In payments, strategies for identifying customers are often built around channel-specific tools, technologies, and terminology.  For instance, the term "card-on-file" refers to an eCommerce business' storage of its customer's payment card information, to avoid requiring customers to re-key their credentials when placing subsequent orders.


In the brave new world of OmniCommerce however, customers often interact with merchants through multiple channels.  A retailer might recognize a repeat customer by their payment card, whereas an eCommerce provider may rely on an e-mail address. A laundromat might use a phone number to bring up a customer's prior orders and starch preferences.  An attribute useful for identification in one channel, may be unavailable in another.  It’s time for a “re-think” of card-on-file and multi-channel payments, and developers have an important role to play.


How Did We Get Here?


At one time "In-store" was the only channel available. Over time, merchants devised other channels like mail-order, telephone order.  With the advent of the web, some merchants opened an on-line channel to interact with their customers.  With the proliferation of mobile devices now bringing the shopping experience to the wireless “great outdoors”, the variety of interactions between customers and merchants is increasing dramatically. In-app payments, tap-to-pay, mobile-wallets and beacon technologies are all indicators of this rapid pace of change.


The progression of payment options has led to often disconnected, parallel ecosystems of technology and middleware that interact with customers in separate, inconsistent ways. We’re fast approaching a point where growing expectations of customers require that the walls between payment ecosystems be broken down. While it is great to be a consumer in this brave new world, building for multi-channel commerce is clearly a challenge.


From “Card-on-File” to “Customer-on-File”


Ideally, mobile systems, eCommerce systems, and point-of-sale systems should share a common view of the customer.  All three should be able to recognize an existing customer, allow for the creation a new customer, and all should be able to read or write interaction events associated with a central customer record.


This all sounds logical, but creating a composite customer identity can be hard to do in practice.


  • Customers on mobile devices may not have the patience to key-in a lot of data, and merchants may be reluctant to ask lest they inhibit sales
  • In-store customers may not want to volunteer personal information like e-mail addresses and phone numbers
  • Customers often use throw away yahoo or gmail accounts for on-line interactions to avoid receiving nuisance e-mail on their primary e-mail accounts


Data veracity is an ongoing challenge. People move, phone numbers change, cards expire, devices get swapped out, and data entry errors are common.


Flexible, Extensible Schemas


A customer database that can serve multi-channel commerce needs to tolerate some level of “fuziness”.  It may not be possible to populate all customer attributes with just one or a few transactions.  It may take several interactions before identity can be “federated” and transactions previously viewed as discrete can be recognized as belonging to the same customer.

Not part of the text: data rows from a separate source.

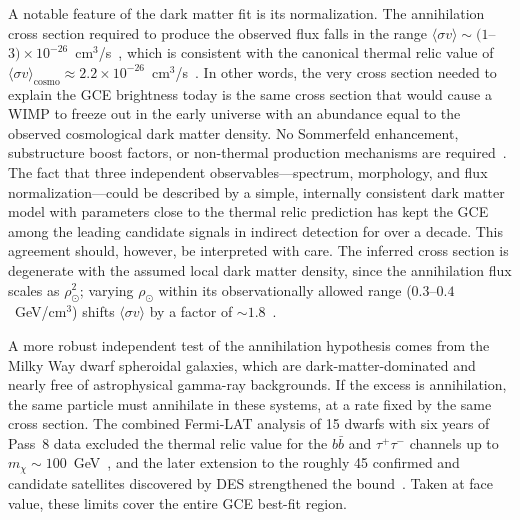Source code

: A notable feature of the dark matter fit is its normalization.
The annihilation cross section required to produce the observed flux falls in the range $\langle \sigma v \rangle \sim (1$--$3) \times 10^{-26}$~cm$^3$/s~\cite{Daylan:2014rsa,Calore:2014xka}, which is consistent with the canonical thermal relic value of $\langle \sigma v \rangle_{\mathrm{cosmo}} \approx 2.2 \times 10^{-26}$~cm$^3$/s~\cite{Cirelli:2024ssz}.
In other words, the very cross section needed to explain the GCE brightness today is the same cross section that would cause a WIMP to freeze out in the early universe with an abundance equal to the observed cosmological dark matter density.
No Sommerfeld enhancement, substructure boost factors, or non-thermal production mechanisms are required~\cite{Daylan:2014rsa}.
The fact that three independent observables---spectrum, morphology, and flux normalization---could be described by a simple, internally consistent dark matter model with parameters close to the thermal relic prediction has kept the GCE among the leading candidate signals in indirect detection for over a decade.
This agreement should, however, be interpreted with care.
The inferred cross section is degenerate with the assumed local dark matter density, since the annihilation flux scales as $\rho_\odot^2$; varying $\rho_\odot$ within its observationally allowed range ($0.3$--$0.4$~GeV/cm$^3$) shifts $\langle \sigma v \rangle$ by a factor of $\sim 1.8$~\cite{Abazajian:2014fta,Daylan:2014rsa}.

A more robust independent test of the annihilation hypothesis comes from the Milky Way dwarf spheroidal galaxies, which are dark-matter-dominated and nearly free of astrophysical gamma-ray backgrounds.
If the excess is annihilation, the same particle must annihilate in these systems, at a rate fixed by the same cross section.
The combined Fermi-LAT analysis of 15 dwarfs with six years of Pass~8 data excluded the thermal relic value for the $b\bar{b}$ and $\tau^+\tau^-$ channels up to $m_\chi \sim 100$~GeV~\cite{Fermi-LAT:2015att}, and the later extension to the roughly 45 confirmed and candidate satellites discovered by DES strengthened the bound~\cite{Fermi-LAT:2016uux}.
Taken at face value, these limits cover the entire GCE best-fit region.

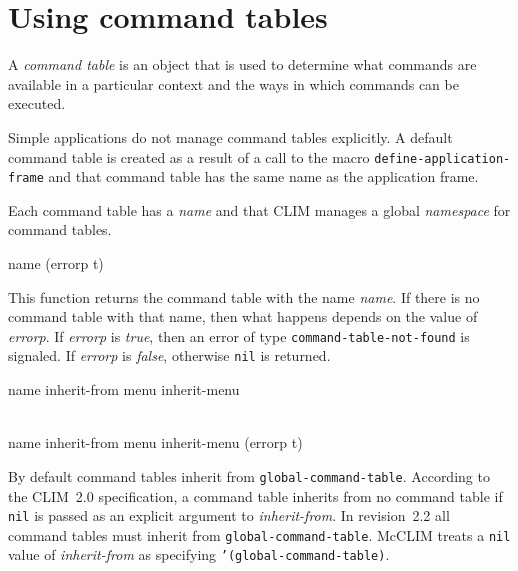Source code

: \chapter{Using command tables}
\label{using-command-tables}

A \emph{command table} is an object that is used to determine what
commands are available in a particular context and the ways in which
commands can be executed.

Simple applications do not manage command tables explicitly.  A
default command table is created as a result of a call to the macro
\texttt{define-application-frame} and that command table has the same
name as the application frame.

Each command table has a \emph{name} and that CLIM manages a global
\emph{namespace} for command tables.

 {name \key (errorp t)}

This function returns the command table with the name \textit{name}.
If there is no command table with that name, then what happens depends
on the value of \textit{errorp}.  If \textit{errorp} is \emph{true},
then an error of type \texttt{command-table-not-found} is signaled. 
If \textit{errorp} is \emph{false}, otherwise \texttt{nil} is
returned.

 {name \key inherit-from menu
  inherit-menu}

 {\\name \key inherit-from menu
  inherit-menu (errorp t)}

By default command tables inherit from
\texttt{global-command-table}. According to the CLIM~2.0
specification, a command table inherits from no command table if
\texttt{nil} is passed as an explicit argument to
\textit{inherit-from}. In revision~2.2 all command tables must inherit
from \texttt{global-command-table}. McCLIM treats a \texttt{nil} value
of \textit{inherit-from} as specifying \texttt{'(global-command-table)}.
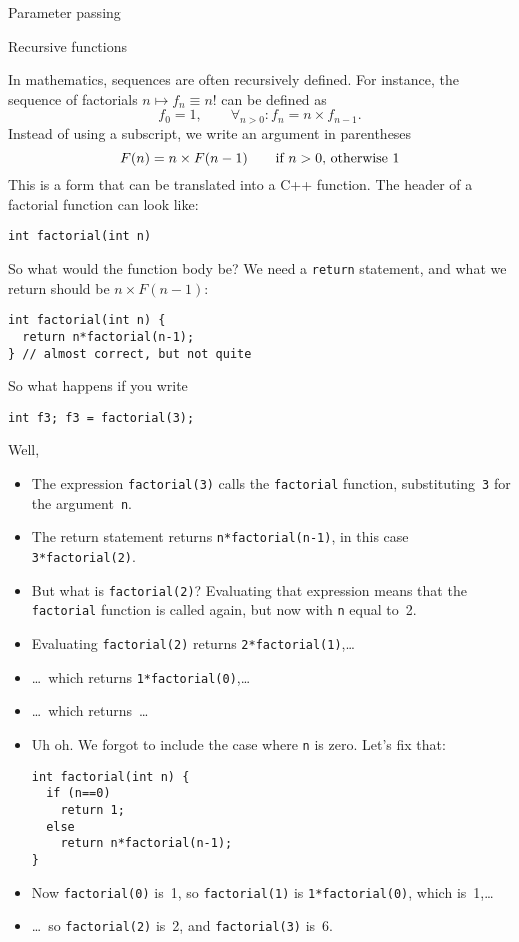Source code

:  {Parameter passing}
\label{sec:passing}


 {Recursive functions}
\label{sec:recursion}

In mathematics, sequences are often recursively defined. For instance,
the sequence of factorials $n\mapsto f_n\equiv n!$ can be defined as
\[ f_0=1,\qquad \forall_{n>0}\colon f_n=n\times f_{n-1}. \]
Instead of using a subscript, we write an argument in parentheses
\[ F(n) = n \times F(n-1) \qquad \hbox{if $n>0$, otherwise~$1$} \]
This is a form that can be translated into a C++ function.
The header of a factorial function can look like:
\begin{lstlisting}
int factorial(int n)
\end{lstlisting}
So what would the
function body be? We need a \lstinline{return} statement, and what we return
should be $n \times F(n-1)$:
\begin{lstlisting}
int factorial(int n) {
  return n*factorial(n-1);
} // almost correct, but not quite
\end{lstlisting}
So what happens if you write
\begin{lstlisting}
int f3; f3 = factorial(3);
\end{lstlisting}
Well,
\begin{itemize}
\item The expression \lstinline{factorial(3)} calls the \lstinline{factorial}
  function, substituting~\lstinline{3} for the argument~\lstinline{n}.
\item The return statement returns \lstinline{n*factorial(n-1)}, in this case
  \lstinline{3*factorial(2)}.
\item But what is \lstinline{factorial(2)}? Evaluating that expression means
  that the \lstinline{factorial} function is called again, but now with \lstinline{n}
  equal to~2.
\item Evaluating \lstinline{factorial(2)} returns \lstinline{2*factorial(1)},\ldots
\item \ldots~which returns \lstinline{1*factorial(0)},\ldots
\item \ldots~which returns~\ldots
\item Uh oh. We forgot to include the case where \lstinline{n} is zero. Let's
  fix that:
\begin{lstlisting}
int factorial(int n) {
  if (n==0)
    return 1;
  else
    return n*factorial(n-1);
}
\end{lstlisting}
\item Now \lstinline{factorial(0)} is~1, so \lstinline{factorial(1)} is
  \lstinline{1*factorial(0)}, which is~1,\ldots
\item \ldots~so \lstinline{factorial(2)} is~2, and \lstinline{factorial(3)} is~6.
\end{itemize}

The database schema that underlies this type of “customer-on-file” functionality needs to be flexible and easily extensible.  Merchants will almost certainly have a need to capture and store additional attributes in future including new types of tokens, credentials from new authentication services, or digital signatures from devices not invented yet.

In an age where the cost of storage is plummeting, and the cost of data acquisition (for digital transactions at least) is approaching free, a good practice is to store everything you can just in case you need it in future.  This includes contact info, payment credentials (secured, of course), and customer device info; anything related to a customer that identifies them and how they interact with various touchpoints is of value.

How Customer-on-File Helps the Business


Creating a single, cross-channel customer identity provides value at several stages in the merchant – customer relationship.


Acquisition phase


The acquisition phase is where you need to build your customer database. All payment channels should access a common database to:


  1. Identify if a customer is new or existing
  2. Append to a customer's record with as many attributes as possible.


If a customer is in a retail shop, they could be incented to sign up for an email list by providing their email address, or providing their phone number and first/last name.  If a customer phones into a customer service center, they could provide their mailing address or phone number. If a customer browses your website, store as much as you can including browser information, the IP addresses, and any unique device ID.  The more information attached to the customer record, the better.




The conversion phase is where a centralized customer view starts to show value. When a customer is ready to buy, the merchant can demonstrate how attentive they’ve been during the acquisition stage.

Buy-online-pick-up-in-store is a powerful tool for retail and food service merchants, but requires online/offline systems to be able to quickly access customer details for efficient identification and fulfillment. Similar scenarios - buy-online-ship-from-store, buy-in-store-ship-from-warehouse, split shipments - all help to ensure successful conversion, but all depend on quick and easy access to a customer-centric system.


Developers should think about how to design systems that are flexible enough to “set the table” for the next interaction, but avoid introducing friction into the conversion process.  On the eCommerce channel a fraud service provider like Threatmetrix can pass your web-application additional “telemetry” and device signature information helping you more easily identify a device if it enters your ecosystem in the future.


Retention / Up-sell


The retention and upsell phase is where a customer-centric data strategy can really pay off for merchants.  Effective identification of an existing customer will increase loyalty and boost the lifetime value of the customer relationship.  Is the customer returning a website purchase to a retail location?  The store should be able to grab the payment credentials from the eCommerce system, process the refund, and e-mail a confirmation.  Is the customer buying a pair of shorts at an outlet store?  Your system should ideally present the customer’s cross-channel buying history, and identify cross-sell / up-sell opportunities.


How Do We Get There?


For developers, enabling these smart, customer-centric buying experiences starts with a common customer database.  The key is to build deliberately, and assume that there will always be new channels that your customers will use to reach you.  There will be specific idiosyncrasies to adapt to with each new channel, but a customer-on-file database remains central of them all.


Building a solution on a technology platform focused on a single channel runs the risk of creating a patchwork of services that will be difficult and costly to maintain and integrate.


To help facilitate this “customer-on-file” design principle, selecting payment providers that are channel agnostic will pay dividends in future.  It will make it easier and more cost effective to support new channels and technologies, and it will increase the value of your solution to the merchants you serve.